CHAPTER THREE: SADHANA ADHYAYA
Section 3: Iyadadhikaranam: Topic 21 (Sutra 34)
Mundaka III.1.1 and Katha I.3.1 constitute one Vidya.
Iyadamananat III.3 34 (393)
Because (the same thing) is described as such and such.
Iyat: so much only, this much; Amananat: on account of being mentioned in the scripture.
We read in the Mundaka Upanishad "Two birds of beautiful plumage, inseparable friends, cling to the same tree. One of them eats the sweet and bitter fruits there of, the other looks on without eating" (Mun. Up. III.1.1). The same Mantra is found in the text of Svetasvatara Upanishad (IV.6).
Again we have, "There are the two enjoying the fruits of their good deeds, entered into the cave, dwelling on the highest summit. Those who know Brahman call them shade and light, likewise those householders who perform the Trinachiketa sacrifice" (Katha Up. I.3.1).
The doubt here arises, do we have in these two texts two different Vidyas or one only?
The Purvapakshin or the opponent maintains that these are two Vidyas, because there are different objects of meditation. The Mundaka text declares that only one eats the fruit, while the other does not. Katha text says that both of them enjoy the fruits of their good actions. So the object of meditation is not the same. As the objects of knowledge differ in character, the Vidyas themselves must be looked upon as separate.
This Sutra refutes it and declares that they form one Vidya, because both describe the same Lord as existing thus and thus, i.e. in the form of the individual soul. The purpose or aim of the two Sruti passages is to teach about the Highest Self or Para Brahman and show the identity of the Jiva and Para Brahman.
As the word Dvau, i.e., two is used in the two Srutis we must realise that they refer to the same Vidya. Though the Mundaka text says that one bird (the individual soul) eats the fruits of actions and the other bird looks on without eating and though the latter passage refers to the two as eating fruits, the Vidyas are the same as they refer to the same entity. Just as when in a group one carries an umbrella we say umbrella-holders go, even so the Para Brahman also is described as eating fruits. The context refers clearly to the eternal and Supreme Brahman (Aksharam brahma yat param).

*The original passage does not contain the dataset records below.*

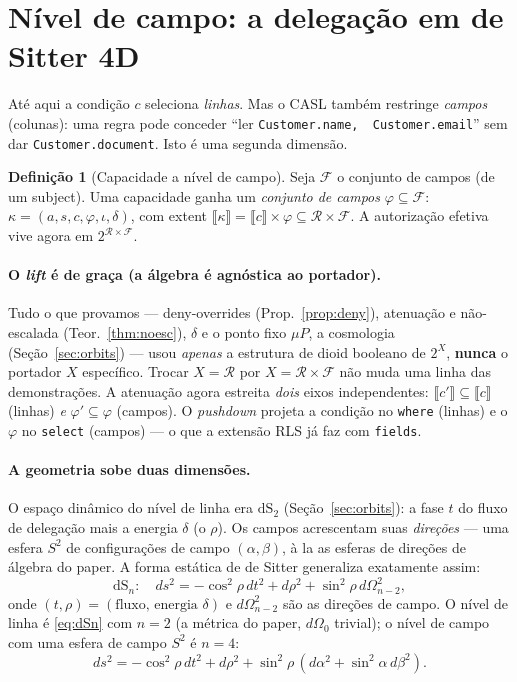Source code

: \documentclass[11pt,a4paper]{article}
\theoremstyle{definition}
\newtheorem{definition}[theorem]{Definição}
\newcommand{\R}{\mathcal{R}}
\newcommand{\ext}[1]{\llbracket #1 \rrbracket}
\newcommand{\dep}{\delta}
\newcommand{\F}{\mathcal{F}}
\newcommand{\dS}{\mathrm{dS}}
\begin{document}
  \section{Nível de campo: a delegação em de Sitter 4D}\label{sec:field}

  Até aqui a condição $c$ seleciona \emph{linhas}. Mas o CASL também restringe
  \emph{campos} (colunas): uma regra pode conceder ``ler \texttt{Customer.name,
  \,Customer.email}'' sem dar \texttt{Customer.document}. Isto é uma segunda
  dimensão.

  \begin{definition}[Capacidade a nível de campo]
  Seja $\F$ o conjunto de campos (de um subject). Uma capacidade ganha um
  \emph{conjunto de campos} $\varphi\subseteq\F$:
  $\kappa=(a,s,c,\varphi,\iota,\dep)$, com extent
  $\ext{\kappa}=\ext{c}\times\varphi\subseteq\R\times\F$. A autorização efetiva
  vive agora em $2^{\R\times\F}$.
  \end{definition}

  \paragraph{O \emph{lift} é de graça (a álgebra é agnóstica ao portador).} Tudo
  o que provamos --- deny-overrides (Prop.~\ref{prop:deny}), atenuação e
  não-escalada (Teor.~\ref{thm:noesc}), $\dep$ e o ponto fixo $\mu P$, a
  cosmologia (Seção~\ref{sec:orbits}) --- usou \emph{apenas} a estrutura de
  dioid booleano de $2^{X}$, \textbf{nunca} o portador $X$ específico. Trocar
  $X=\R$ por $X=\R\times\F$ não muda uma linha das demonstrações. A atenuação
  agora estreita \emph{dois} eixos independentes: $\ext{c'}\subseteq\ext{c}$
  (linhas) \emph{e} $\varphi'\subseteq\varphi$ (campos). O \emph{pushdown}
  projeta a condição no \texttt{where} (linhas) e o $\varphi$ no \texttt{select}
  (campos) --- o que a extensão RLS já faz com \texttt{fields}.

  \paragraph{A geometria sobe duas dimensões.} O espaço dinâmico do nível de
  linha era $\dS_2$ (Seção~\ref{sec:orbits}): a fase $t$ do fluxo de delegação
  mais a energia $\dep$ (o $\rho$). Os campos acrescentam suas \emph{direções}
  --- uma esfera $S^2$ de configurações de campo $(\alpha,\beta)$, à la as
  esferas de direções de álgebra do paper. A forma estática de de Sitter
  generaliza exatamente assim:
  \begin{equation}
    \dS_n:\quad ds^2=-\cos^2\!\rho\,dt^2+d\rho^2+\sin^2\!\rho\,d\Omega^2_{n-2},
    \label{eq:dSn}
  \end{equation}
  onde $(t,\rho)=(\text{fluxo, energia }\dep)$ e $d\Omega^2_{n-2}$ são as
  direções de campo. O nível de linha é \eqref{eq:dSn} com $n=2$ (a métrica do
  paper, $d\Omega_0$ trivial); o nível de campo com uma esfera de campo $S^2$ é
  $n=4$:
  \[
    ds^2=-\cos^2\!\rho\,dt^2+d\rho^2+\sin^2\!\rho\,(d\alpha^2+\sin^2\!\alpha\,d\beta^2).
  \]
\end{document}
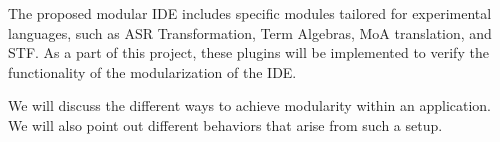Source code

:The proposed modular IDE includes specific modules tailored for experimental
languages, such as ASR Transformation, Term Algebras, MoA translation, and STF.
As a part of this project, these plugins will be implemented to verify the
functionality of the modularization of the IDE.

We will discuss the different ways to achieve modularity within
an application. We will also point out different behaviors that arise from such
a setup.
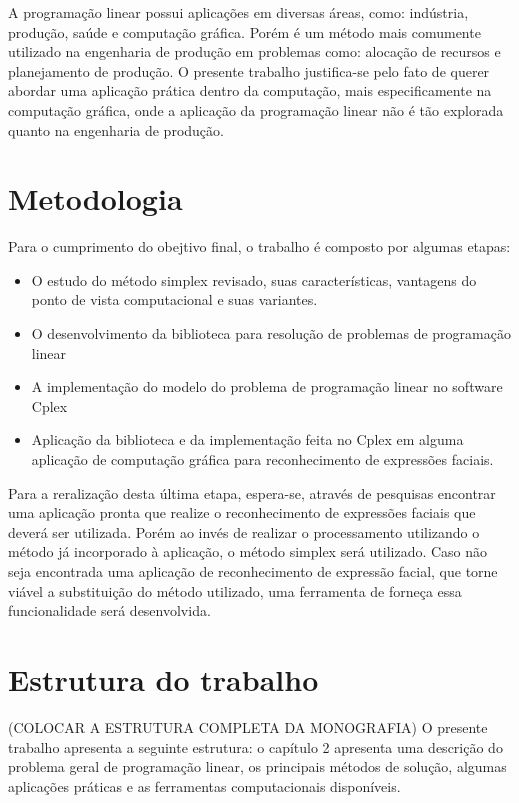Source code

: A programação linear possui aplicações em diversas áreas, como: indústria, produção, saúde e computação gráfica. Porém é um método mais comumente utilizado na engenharia de produção em problemas como: alocação de recursos e planejamento de produção. O presente trabalho justifica-se pelo fato de querer abordar uma aplicação prática dentro da computação, mais especificamente na computação gráfica, onde a aplicação da programação linear não é tão explorada quanto na engenharia de produção.

\section{Metodologia}
Para o cumprimento do obejtivo final, o trabalho é composto por algumas etapas:

\begin{itemize} 
\item O estudo do método simplex revisado, suas características, vantagens do ponto de vista computacional e suas variantes.
\item O desenvolvimento da biblioteca para resolução de problemas de programação linear
\item A implementação do modelo do problema de programação linear no software Cplex
\item Aplicação da biblioteca e da implementação feita no Cplex em alguma aplicação de computação gráfica para reconhecimento de expressões faciais.
\end{itemize}

Para a reralização desta última etapa, espera-se, através de pesquisas encontrar uma aplicação pronta que realize o reconhecimento de expressões faciais que deverá ser utilizada. Porém ao invés de realizar o processamento utilizando o método já incorporado à aplicação, o método simplex será utilizado. Caso não seja encontrada uma aplicação de reconhecimento de expressão facial, que torne viável a substituição do método utilizado, uma ferramenta de forneça essa funcionalidade será desenvolvida.

\section{Estrutura do trabalho} (COLOCAR A ESTRUTURA COMPLETA DA  MONOGRAFIA)
O presente trabalho apresenta a seguinte estrutura: o capítulo 2 apresenta uma descrição do problema geral de programação linear, os principais métodos de solução, algumas aplicações práticas e as ferramentas computacionais disponíveis. 
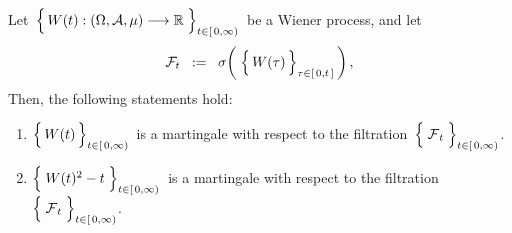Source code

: \vskip 0.5cm
\begin{proposition}
\label{WienerProcessMartingales}
\mbox{}
\vskip 0.2cm
\noindent
Let
\,$\left\{\,\overset{{\color{white}.}}{W}(t) : (\Omega,\mathcal{A},\mu) \longrightarrow \Re \;\right\}_{t \in[\,0,\infty)}$\,
be a Wiener process, and let
\begin{equation*}
\mathcal{F}_{t}
\;\; := \;\;
	\sigma\!\left(\;\left\{\,
		\overset{{\color{white}.}}{W}(\tau)
		\,\right\}_{\tau \in [\,0,t\,]}\,\right),
\end{equation*}	
Then, the following statements hold:
\begin{enumerate}
\item
	$\left\{\,\overset{{\color{white}.}}{W}(t)\,\right\}_{t \in[\,0,\infty)}$\,
	is a martingale with respect to the filtration
	\,$\left\{\;\overset{{\color{white}.}}{\mathcal{F}}_{t}\;\right\}_{t\in[\,0,\infty)}$.
\item
	$\left\{\; \overset{{\color{white}.}}{W}(t)^{2} - t \;\right\}_{t \in[\,0,\infty)}$\,
	is a martingale with respect to the filtration
	\,$\left\{\;\overset{{\color{white}.}}{\mathcal{F}}_{t}\;\right\}_{t\in[\,0,\infty)}$.
\end{enumerate}
\end{proposition}
\proof
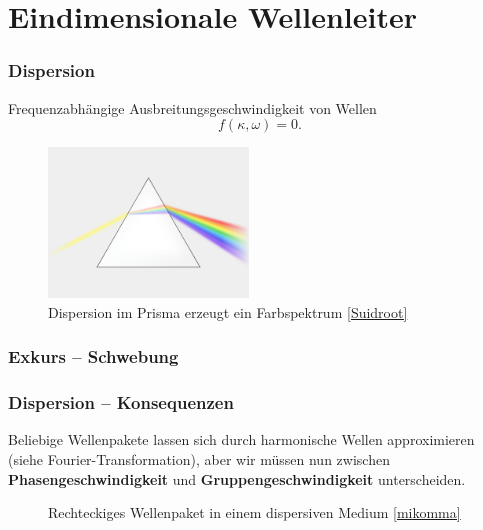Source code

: \documentclass[hyperref={pdfpagemode=FullScreen, colorlinks=false}]{beamer}
\begin{document}
\maketitle

\section{Eindimensionale Wellenleiter}

\begin{frame}
\frametitle{Dispersion}
Frequenzabhängige Ausbreitungsgeschwindigkeit von Wellen 
\begin{equation*}
  f(\kappa,\omega)=0.
\end{equation*}
\begin{figure}
\includegraphics[width=0.475\textwidth]{fig_img/wikipedia_dispersion.png}
\caption*{Dispersion im Prisma erzeugt ein Farbspektrum \href{https://commons.wikimedia.org/w/index.php?curid=3728535}{[Suidroot]}}
\end{figure}
\end{frame}


\begin{frame}
\frametitle{Exkurs -- Schwebung}


\end{frame}


\begin{frame}
\frametitle{Dispersion -- Konsequenzen}
  Beliebige Wellenpakete lassen sich durch harmonische Wellen approximieren (siehe Fourier-Transformation), aber wir müssen nun zwischen \textbf{Phasengeschwindigkeit} und \textbf{Gruppengeschwindigkeit} unterscheiden.

\vspace{-7cm}  
\begin{figure}
\hspace{5cm}

\vspace{3cm}

\caption*{Rechteckiges Wellenpaket in einem dispersiven Medium \href{http://www.mikomma.de/optik/disp/dispimp.htm}{[mikomma]}}
\end{figure}
\end{frame}
\end{document}
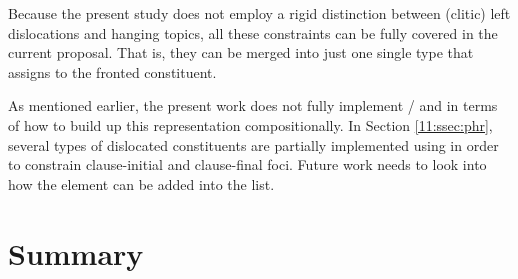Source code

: Because the present study does not employ a rigid distinction between
(clitic) left dislocations and hanging topics, all these constraints
can be fully covered in the current proposal. That is,
they can be merged into just one single type that assigns
 to the fronted constituent. 





As mentioned earlier, the present work does not fully implement
/  and  in terms
of how to build up this representation compositionally. In
Section \ref{11:ssec:phr}, several types of dislocated constituents are
partially implemented using  in order to
constrain clause-initial and clause-final foci. Future work needs to
look into how the  element can be added into the
 list.





\section{Summary}
\label{10-4:sec:summary}


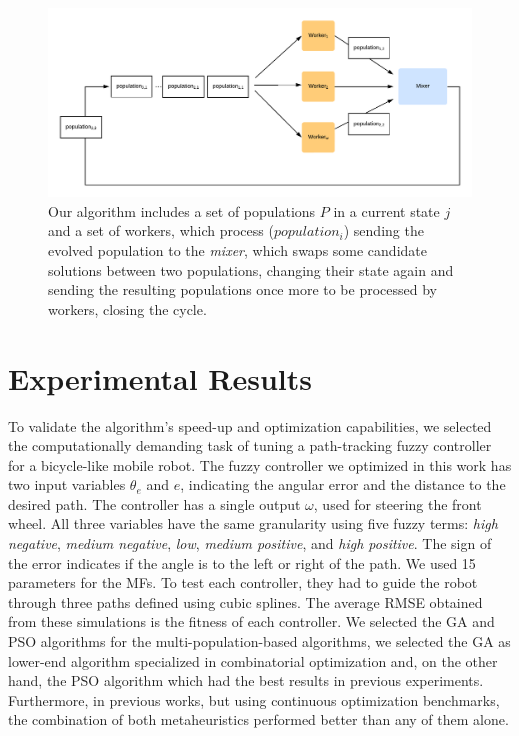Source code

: \documentclass[runningheads]{llncs}
\begin{document}
\begin{figure}
\includegraphics[width=\textwidth]{images/worker-pop}
\caption{ Our algorithm includes a set of populations $P$ in a current state $j$
  and a set of workers, which process ($population_{i}$) sending the evolved
  population to the \emph{mixer}, which swaps some candidate solutions between
  two populations, changing their state again and sending the resulting
  populations once more to be processed by workers, closing the cycle.
}\label{fig:worker-pop}
\end{figure}

\section{Experimental Results}

To validate the algorithm’s speed-up and optimization capabilities, we selected
the computationally demanding task of tuning a path-tracking fuzzy controller
for a bicycle-like mobile robot. The fuzzy controller we optimized in this work
has two input variables $\theta_e$ and $e$, indicating the angular error and
the distance  to the desired path. The controller has a single output $\omega$,
used for steering the front wheel. All three variables have the same
granularity using five fuzzy terms: \emph{high negative}, \emph{medium
negative}, \emph{low}, \emph{medium positive}, and \emph{high positive}. The
sign of the error indicates if the angle is to the left or right of the path.
We used 15 parameters for the MFs. To test each controller, they had to guide
the robot through three paths defined using cubic splines.
The average RMSE obtained from these simulations is the fitness of each 
controller. We selected the GA and PSO algorithms for the multi-population-based
algorithms, we selected the GA as lower-end algorithm specialized in combinatorial 
optimization and, on the other hand, the PSO algorithm which had the best results in
previous experiments. Furthermore, in previous works, but using
continuous optimization benchmarks, the combination of both metaheuristics
performed better than any of them alone.
\end{document}
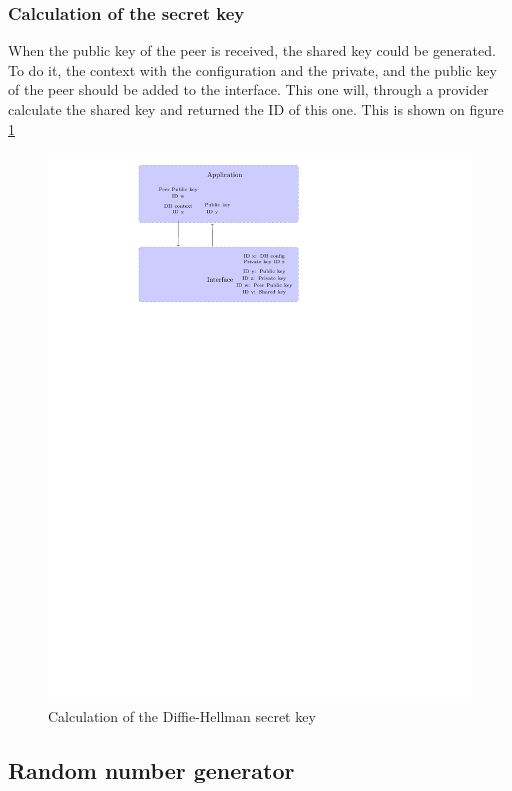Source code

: \subsubsection*{Calculation of the secret key}

When the public key of the peer is received, the shared key could be generated.
To do it, the context with the configuration and the private, and the public key
of the peer should be added to the interface. This one will, through a provider
calculate the shared key and returned the ID of this one. This is shown on
figure \ref{fig:gci_dh_calc_key}

\begin{figure}[!ht]
\centering
\includegraphics[trim=8.5cm 20cm 13cm 0cm]{figures/gci_dh_calc_key.pdf}
\caption{Calculation of the Diffie-Hellman secret key}
\label{fig:gci_dh_calc_key}
\end{figure}


\subsection{Random number generator}
\label{gci_rng}

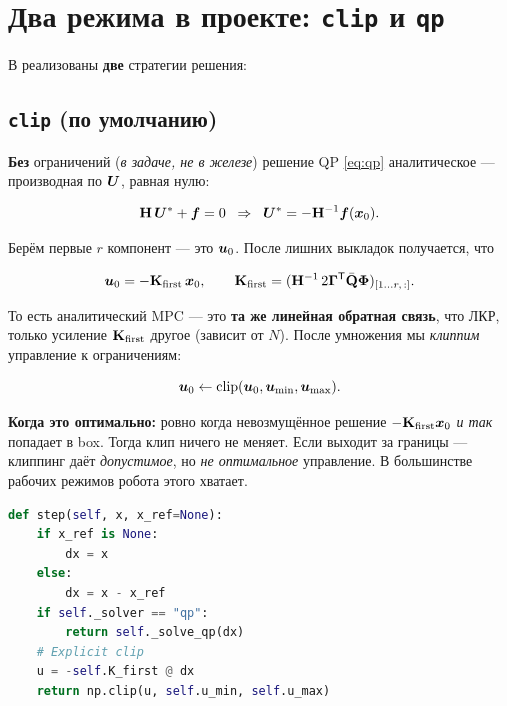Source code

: \section{Два режима в проекте: \texttt{clip} и \texttt{qp}}

В  реализованы \textbf{две}
стратегии решения:

\subsection{\texttt{clip} (по умолчанию)}

\textbf{Без} ограничений (\emph{в задаче, не в железе}) решение QP
\eqref{eq:qp} аналитическое --- производная по $\vect{U}$, равная нулю:

\[
  \mat{H}\,\vect{U}^* + \vect{f} = 0
  \;\;\Rightarrow\;\;
  \vect{U}^* = -\mat{H}^{-1}\vect{f}(\vect{x}_0).
\]

Берём первые $r$ компонент --- это $\vect{u}_0$. После лишних выкладок
получается, что

\begin{equation}
  \vect{u}_0 = -\mat{K}_\text{first}\,\vect{x}_0,
  \qquad
  \mat{K}_\text{first} = (\mat{H}^{-1}\,2\mat{\Gamma}\T \bar{\mat{Q}}\mat{\Phi})_{[1\ldots r,\,:]}.
  \label{eq:K_first}
\end{equation}

То есть аналитический MPC --- это \textbf{та же линейная обратная связь},
что ЛКР, только усиление $\mat{K}_\text{first}$ другое (зависит от $N$).
После умножения мы \emph{клиппим} управление к ограничениям:

\[
  \vect{u}_0 \leftarrow \operatorname{clip}(\vect{u}_0, \vect{u}_\text{min}, \vect{u}_\text{max}).
\]

\begin{notebox}
\textbf{Когда это оптимально:} ровно когда невозмущённое решение
$-\mat{K}_\text{first}\vect{x}_0$ \emph{и так} попадает в box. Тогда
клип ничего не меняет. Если выходит за границы --- клиппинг даёт
\emph{допустимое}, но \emph{не оптимальное} управление. В большинстве
рабочих режимов робота этого хватает.
\end{notebox}

\begin{codebox}[title={\filepath{mpc\_controller.py:288}}]
\begin{lstlisting}[language=Python]
def step(self, x, x_ref=None):
    if x_ref is None:
        dx = x
    else:
        dx = x - x_ref
    if self._solver == "qp":
        return self._solve_qp(dx)
    # Explicit clip
    u = -self.K_first @ dx
    return np.clip(u, self.u_min, self.u_max)
\end{lstlisting}
\end{codebox}

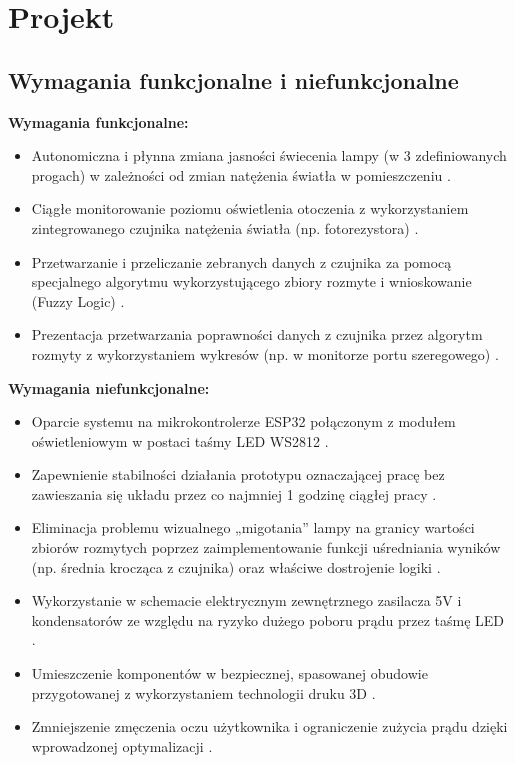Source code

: \chapter{Projekt}

\section{Wymagania funkcjonalne i niefunkcjonalne}

\textbf{Wymagania funkcjonalne:}
\begin{itemize}
\item Autonomiczna i płynna zmiana jasności świecenia lampy (w 3 zdefiniowanych progach) w zależności od zmian natężenia światła w pomieszczeniu \cite{karta_projektu}.
\item Ciągłe monitorowanie poziomu oświetlenia otoczenia z wykorzystaniem zintegrowanego czujnika natężenia światła (np. fotorezystora) \cite{karta_projektu}.
\item Przetwarzanie i przeliczanie zebranych danych z czujnika za pomocą specjalnego algorytmu wykorzystującego zbiory rozmyte i wnioskowanie (Fuzzy Logic) \cite{karta_projektu}.
\item Prezentacja przetwarzania poprawności danych z czujnika przez algorytm rozmyty z wykorzystaniem wykresów (np. w monitorze portu szeregowego) \cite{karta_projektu}.
\end{itemize}

\textbf{Wymagania niefunkcjonalne:}
\begin{itemize}
\item Oparcie systemu na mikrokontrolerze ESP32 połączonym z modułem oświetleniowym w postaci taśmy LED WS2812 \cite{karta_projektu}.
\item Zapewnienie stabilności działania prototypu oznaczającej pracę bez zawieszania się układu przez co najmniej 1 godzinę ciągłej pracy \cite{karta_projektu}.
\item Eliminacja problemu wizualnego „migotania” lampy na granicy wartości zbiorów rozmytych poprzez zaimplementowanie funkcji uśredniania wyników (np. średnia krocząca z czujnika) oraz właściwe dostrojenie logiki \cite{karta_projektu}.
\item Wykorzystanie w schemacie elektrycznym zewnętrznego zasilacza 5V i kondensatorów ze względu na ryzyko dużego poboru prądu przez taśmę LED \cite{karta_projektu}.
\item Umieszczenie komponentów w bezpiecznej, spasowanej obudowie przygotowanej z wykorzystaniem technologii druku 3D \cite{karta_projektu}.
\item Zmniejszenie zmęczenia oczu użytkownika i ograniczenie zużycia prądu dzięki wprowadzonej optymalizacji \cite{karta_projektu}.
\end{itemize}

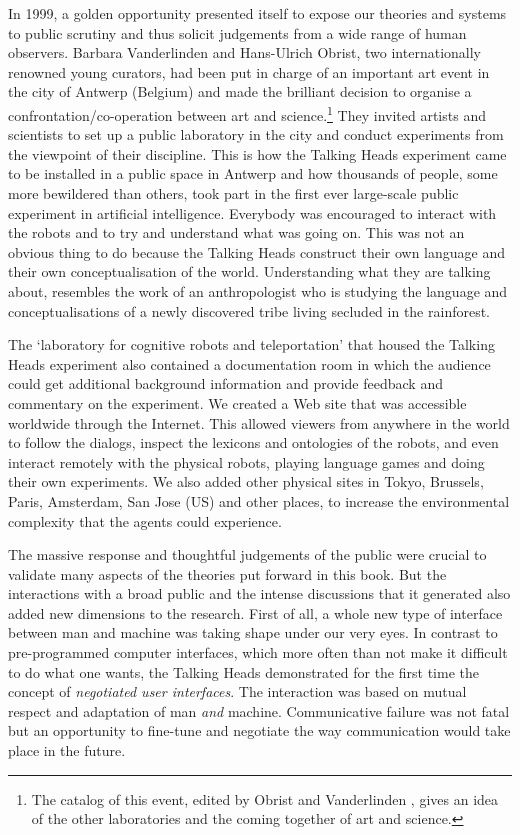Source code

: In 1999, a golden opportunity presented itself to 
expose our theories and systems to public scrutiny and thus solicit
judgements from a wide range of human observers. Barbara
Vanderlinden and Hans-Ulrich Obrist, two internationally 
renowned young curators, had been put in charge of 
an important art event in the city of Antwerp (Belgium)
and made the brilliant decision to organise a 
confrontation/co-operation between art and 
science.\footnote{The catalog of this event, edited by Obrist and Vanderlinden \cite{Obrist:1999}, gives an idea of 
the other laboratories and the coming together of art and science.}
They invited 
artists and scientists to set up 
a public laboratory in the city and conduct experiments 
from the viewpoint of their discipline. This is how 
the Talking Heads experiment came to be installed in 
a public space in Antwerp and how thousands of people, 
some more bewildered than others, took part in the first
ever large-scale public experiment in artificial intelligence. 
Everybody was encouraged to interact with the robots and 
to try and understand what was going on. This was not an obvious
thing to do because the Talking Heads
construct their own language and their own conceptualisation of 
the world. Understanding what they are talking about, resembles the work 
of an anthropologist who is studying the language and
conceptualisations of a newly discovered tribe living
secluded in the rainforest. 

The `laboratory for cognitive robots and 
teleportation' that housed the 
Talking Heads experiment also contained  
a documentation room in which the audience could 
get additional background information and 
provide feedback and commentary 
on the experiment. We created a Web site that was accessible 
worldwide through the Internet. This allowed viewers from anywhere
in the world to follow the dialogs, inspect the lexicons
and ontologies 
of the robots, and even interact remotely with the 
physical robots, playing language games 
and doing their own experiments. We also added
other physical sites in Tokyo, Brussels, Paris, Amsterdam, 
San Jose (US) and other places, to increase the environmental complexity that 
the agents could experience. 

The massive response and thoughtful judgements of the 
public were crucial to validate many aspects of the 
theories put forward in this book. 
But the interactions with a broad public and
the intense discussions that it generated also added new
dimensions to the research. First of all, a whole 
new type of interface between man and machine was
taking shape under our very eyes. In contrast to pre-programmed
computer interfaces, which more often than not make it
difficult to do what one wants, the Talking Heads demonstrated
for the first time the concept of {\it negotiated user
interfaces}. The interaction was based on mutual respect
and adaptation of man {\it and} machine. Communicative
failure was not fatal but 
an opportunity to fine-tune and negotiate the way communication
would take place in the future. 

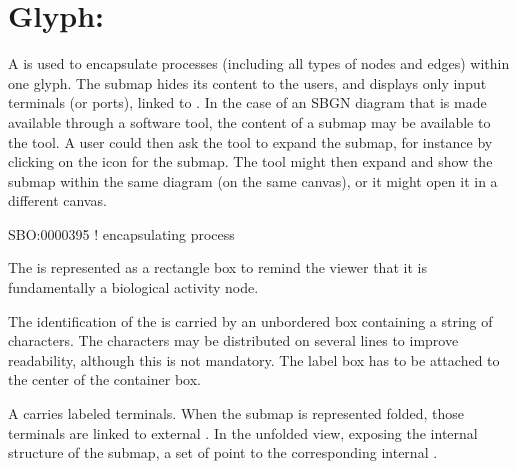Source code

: \section{Glyph: }
\label{sec:submap}

A  is used to encapsulate processes (including all types of nodes and edges) within one glyph.  The submap hides its content to the users, and displays only input terminals (or ports), linked to . In the case of an SBGN diagram that is made available through a software tool, the content of a submap may be available to the tool.  A user could then ask the tool to expand the submap, for instance by clicking on the icon for the submap.  The tool might then expand and show the submap within the same diagram (on the same canvas), or it might open it in a different canvas.

\begin{glyphDescription}

\glyphSboTerm SBO:0000395 ! encapsulating process

\glyphContainer The  is represented as a rectangle box to remind the viewer that it is fundamentally a biological activity node.

\glyphLabel The identification of the  is carried by an unbordered box containing a string of characters.  The characters may be distributed on several lines to improve readability, although this is not mandatory.  The label box has to be attached to the center of the container box.

\glyphAux A  carries labeled terminals.  When the submap is represented folded, those terminals are linked to external .  In the unfolded view, exposing the internal structure of the submap, a set of  point to the corresponding internal .

\end{glyphDescription}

The Katha Upanishad text intimates the same highest Brahman which is above all desires. As it is mentioned together with the enjoying individual soul, it is itself metaphorically spoken of as enjoying, just as we speak of the 'men with the umbrella' although only one out of several carries an umbrella. All this has been explained at length under I.2.11.
Therefore, the Vidyas are one only, as the object of meditation or Knowledge is one.